Brunetti se preguntó qué pensaría Patta si se enterara de esto, como no fuera que era una gentileza inmerecida.
—Hemos agotado los nombres de la lista —dijo Brunetti—. Creo que ahora se impone preguntar a los demás.
—¿Habrá que detenerlos, comisario? —preguntó Gallo.
Brunetti movió la cabeza negativamente. No sería el mejor modo de inducirlos a colaborar.
—No; lo mejor será ir a hablar con ellos.
Entonces intervino Scarpa:
—De la mayoría no tenemos ni nombre ni dirección.
—Entonces tendré que ir a visitarlos a su lugar de trabajo.
Via
Cappuccina es una calle ancha y arbolada que arranca varias bocacalles a la derecha de la estación del ferrocarril de Mestre y llega hasta el centro comercial de la ciudad. Tiene tiendas, pequeños almacenes, oficinas y bloques de apartamentos: durante el día, es una calle normal de una pequeña ciudad italiana normal, y hay niños que juegan en sus pequeñas zonas ajardinadas. Con ellos están las madres, para advertirles del peligro de los coches, y también para protegerlos de ciertos elementos que gravitan hacia vía Cappuccina. A las doce y media, las tiendas cierran sus puertas, y la calle se adormece durante un par de horas. El tráfico mengua, los niños se van a casa a comer y descansar, lo mismo que los oficinistas y los empleados de las tiendas. Por la tarde hay menos niños en la calle, pero el tráfico y el bullicio vuelven a
via
Cappuccina cuando se reanuda el trabajo.
Entre las siete y media y las ocho de la tarde, en las tiendas, oficinas y almacenes, dueños y empleados bajan las puertas metálicas, echan el cerrojo y se van a cenar, dejando
via
Cappuccina a los que trabajan en sus aceras cuando ellos no están.
A última hora de la tarde sigue habiendo tráfico en
via
Cappuccina, pero ya nadie parece tener prisa. Los coches circulan despacio, a pesar de que no falta sitio donde aparcar, porque no es un hueco para dejar el coche lo que buscan los conductores. Italia es un país rico, y la mayoría de los coches tienen aire acondicionado, y si es tan lenta la circulación es porque, para ofrecer o pedir precio, hay que bajar el cristal, lo que alarga la transacción.
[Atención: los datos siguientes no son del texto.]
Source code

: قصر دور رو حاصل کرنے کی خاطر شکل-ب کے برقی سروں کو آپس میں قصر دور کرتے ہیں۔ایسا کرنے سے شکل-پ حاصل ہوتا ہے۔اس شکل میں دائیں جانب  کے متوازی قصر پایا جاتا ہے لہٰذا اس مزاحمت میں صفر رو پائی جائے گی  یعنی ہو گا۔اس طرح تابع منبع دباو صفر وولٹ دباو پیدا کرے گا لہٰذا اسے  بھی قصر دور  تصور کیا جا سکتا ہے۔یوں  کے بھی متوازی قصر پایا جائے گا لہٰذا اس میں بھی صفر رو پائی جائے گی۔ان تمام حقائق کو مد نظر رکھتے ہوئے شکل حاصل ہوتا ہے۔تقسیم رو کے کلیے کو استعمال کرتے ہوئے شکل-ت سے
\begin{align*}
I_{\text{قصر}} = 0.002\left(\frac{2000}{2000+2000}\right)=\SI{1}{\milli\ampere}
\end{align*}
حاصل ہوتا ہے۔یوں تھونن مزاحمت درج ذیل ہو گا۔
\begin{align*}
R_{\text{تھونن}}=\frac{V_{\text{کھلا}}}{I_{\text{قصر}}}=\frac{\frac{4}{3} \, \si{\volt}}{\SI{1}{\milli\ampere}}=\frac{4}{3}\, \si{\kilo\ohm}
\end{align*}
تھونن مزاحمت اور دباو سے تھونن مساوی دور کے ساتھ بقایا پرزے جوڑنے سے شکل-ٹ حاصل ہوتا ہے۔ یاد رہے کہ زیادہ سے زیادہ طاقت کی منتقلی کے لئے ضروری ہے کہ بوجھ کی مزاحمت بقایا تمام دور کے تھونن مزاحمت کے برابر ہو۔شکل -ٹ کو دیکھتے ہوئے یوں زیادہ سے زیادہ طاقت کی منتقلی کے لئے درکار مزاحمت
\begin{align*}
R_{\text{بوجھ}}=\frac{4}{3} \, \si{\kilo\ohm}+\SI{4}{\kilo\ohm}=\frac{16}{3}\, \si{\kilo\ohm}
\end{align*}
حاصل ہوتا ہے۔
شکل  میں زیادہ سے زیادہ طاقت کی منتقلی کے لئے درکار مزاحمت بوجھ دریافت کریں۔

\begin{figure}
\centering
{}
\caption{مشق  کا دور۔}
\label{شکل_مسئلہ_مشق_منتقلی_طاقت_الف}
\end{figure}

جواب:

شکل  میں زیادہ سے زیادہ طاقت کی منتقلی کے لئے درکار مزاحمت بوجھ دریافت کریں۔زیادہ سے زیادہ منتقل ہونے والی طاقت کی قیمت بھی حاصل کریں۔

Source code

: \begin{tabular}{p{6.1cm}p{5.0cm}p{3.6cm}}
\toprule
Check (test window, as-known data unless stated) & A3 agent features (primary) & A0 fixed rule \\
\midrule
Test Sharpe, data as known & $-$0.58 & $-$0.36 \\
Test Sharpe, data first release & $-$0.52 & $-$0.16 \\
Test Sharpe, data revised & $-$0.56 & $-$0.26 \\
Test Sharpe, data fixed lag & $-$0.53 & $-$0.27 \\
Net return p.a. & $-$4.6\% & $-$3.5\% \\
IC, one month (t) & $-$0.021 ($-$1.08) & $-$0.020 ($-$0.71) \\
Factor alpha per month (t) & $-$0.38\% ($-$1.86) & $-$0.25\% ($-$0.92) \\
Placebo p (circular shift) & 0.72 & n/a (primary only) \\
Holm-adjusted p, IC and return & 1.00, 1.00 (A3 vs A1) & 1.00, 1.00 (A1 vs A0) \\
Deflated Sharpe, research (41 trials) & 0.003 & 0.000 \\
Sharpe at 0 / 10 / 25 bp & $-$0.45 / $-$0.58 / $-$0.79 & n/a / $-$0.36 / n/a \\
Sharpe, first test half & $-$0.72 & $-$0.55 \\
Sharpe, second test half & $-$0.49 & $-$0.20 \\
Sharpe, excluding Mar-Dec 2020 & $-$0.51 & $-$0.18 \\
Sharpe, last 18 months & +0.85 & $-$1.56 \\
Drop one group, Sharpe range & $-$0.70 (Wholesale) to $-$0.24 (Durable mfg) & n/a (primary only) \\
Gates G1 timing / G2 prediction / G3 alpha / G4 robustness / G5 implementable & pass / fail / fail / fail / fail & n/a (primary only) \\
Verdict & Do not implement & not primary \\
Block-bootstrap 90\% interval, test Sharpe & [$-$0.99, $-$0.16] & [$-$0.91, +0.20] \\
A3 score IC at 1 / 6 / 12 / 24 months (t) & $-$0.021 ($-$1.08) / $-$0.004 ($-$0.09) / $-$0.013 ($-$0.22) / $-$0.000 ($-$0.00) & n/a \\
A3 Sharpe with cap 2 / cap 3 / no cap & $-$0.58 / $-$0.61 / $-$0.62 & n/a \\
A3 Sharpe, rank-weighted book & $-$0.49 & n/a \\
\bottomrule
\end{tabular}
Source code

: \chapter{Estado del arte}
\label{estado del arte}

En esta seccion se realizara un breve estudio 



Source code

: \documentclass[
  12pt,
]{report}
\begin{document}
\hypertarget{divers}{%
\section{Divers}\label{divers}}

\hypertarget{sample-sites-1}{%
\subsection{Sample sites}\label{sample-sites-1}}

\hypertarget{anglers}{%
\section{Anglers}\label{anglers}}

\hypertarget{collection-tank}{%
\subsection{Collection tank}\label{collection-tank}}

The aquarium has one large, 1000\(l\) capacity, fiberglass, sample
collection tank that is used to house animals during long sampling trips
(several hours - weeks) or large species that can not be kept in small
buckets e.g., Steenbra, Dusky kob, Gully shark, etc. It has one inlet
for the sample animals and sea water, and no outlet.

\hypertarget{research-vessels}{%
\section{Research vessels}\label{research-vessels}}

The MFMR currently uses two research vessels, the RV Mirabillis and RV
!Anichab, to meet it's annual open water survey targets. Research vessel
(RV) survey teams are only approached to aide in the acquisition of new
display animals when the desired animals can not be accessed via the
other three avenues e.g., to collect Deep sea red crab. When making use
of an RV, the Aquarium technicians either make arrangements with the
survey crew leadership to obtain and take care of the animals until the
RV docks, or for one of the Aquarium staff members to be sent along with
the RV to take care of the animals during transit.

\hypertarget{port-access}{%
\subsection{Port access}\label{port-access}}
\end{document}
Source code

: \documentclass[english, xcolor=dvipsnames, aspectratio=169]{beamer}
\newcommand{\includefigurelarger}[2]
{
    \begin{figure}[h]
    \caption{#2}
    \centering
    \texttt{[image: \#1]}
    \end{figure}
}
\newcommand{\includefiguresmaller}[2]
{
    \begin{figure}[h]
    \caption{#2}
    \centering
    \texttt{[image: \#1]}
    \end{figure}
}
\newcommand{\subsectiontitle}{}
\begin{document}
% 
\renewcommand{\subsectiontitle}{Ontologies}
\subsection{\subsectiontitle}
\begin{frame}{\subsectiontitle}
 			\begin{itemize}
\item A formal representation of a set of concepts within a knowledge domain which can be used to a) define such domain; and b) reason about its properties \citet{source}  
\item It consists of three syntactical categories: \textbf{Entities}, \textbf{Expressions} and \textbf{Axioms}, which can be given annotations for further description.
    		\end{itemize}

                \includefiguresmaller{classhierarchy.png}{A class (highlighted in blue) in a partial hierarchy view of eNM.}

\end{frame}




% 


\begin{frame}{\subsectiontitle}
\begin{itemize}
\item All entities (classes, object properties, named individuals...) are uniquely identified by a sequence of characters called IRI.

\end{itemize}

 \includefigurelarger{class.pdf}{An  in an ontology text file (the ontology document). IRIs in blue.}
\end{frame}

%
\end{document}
Algunos coches son nuevos y lujosos: BMW, Mercedes, algún que otro Ferrari, aunque en
via
Cappuccina éstos son la excepción. La mayoría son turismos familiares, sólidos y bien cuidados, el coche que los días laborables por la mañana lleva a los niños al colegio y, el domingo, a toda la familia a misa y a casa de los abuelos a comer. Sus conductores son, por lo general, hombres que se sienten más cómodos con chaqueta y corbata que con otro tipo de vestimenta, ciudadanos qué han prosperado gracias al auge económico del que disfruta Italia desde hace décadas.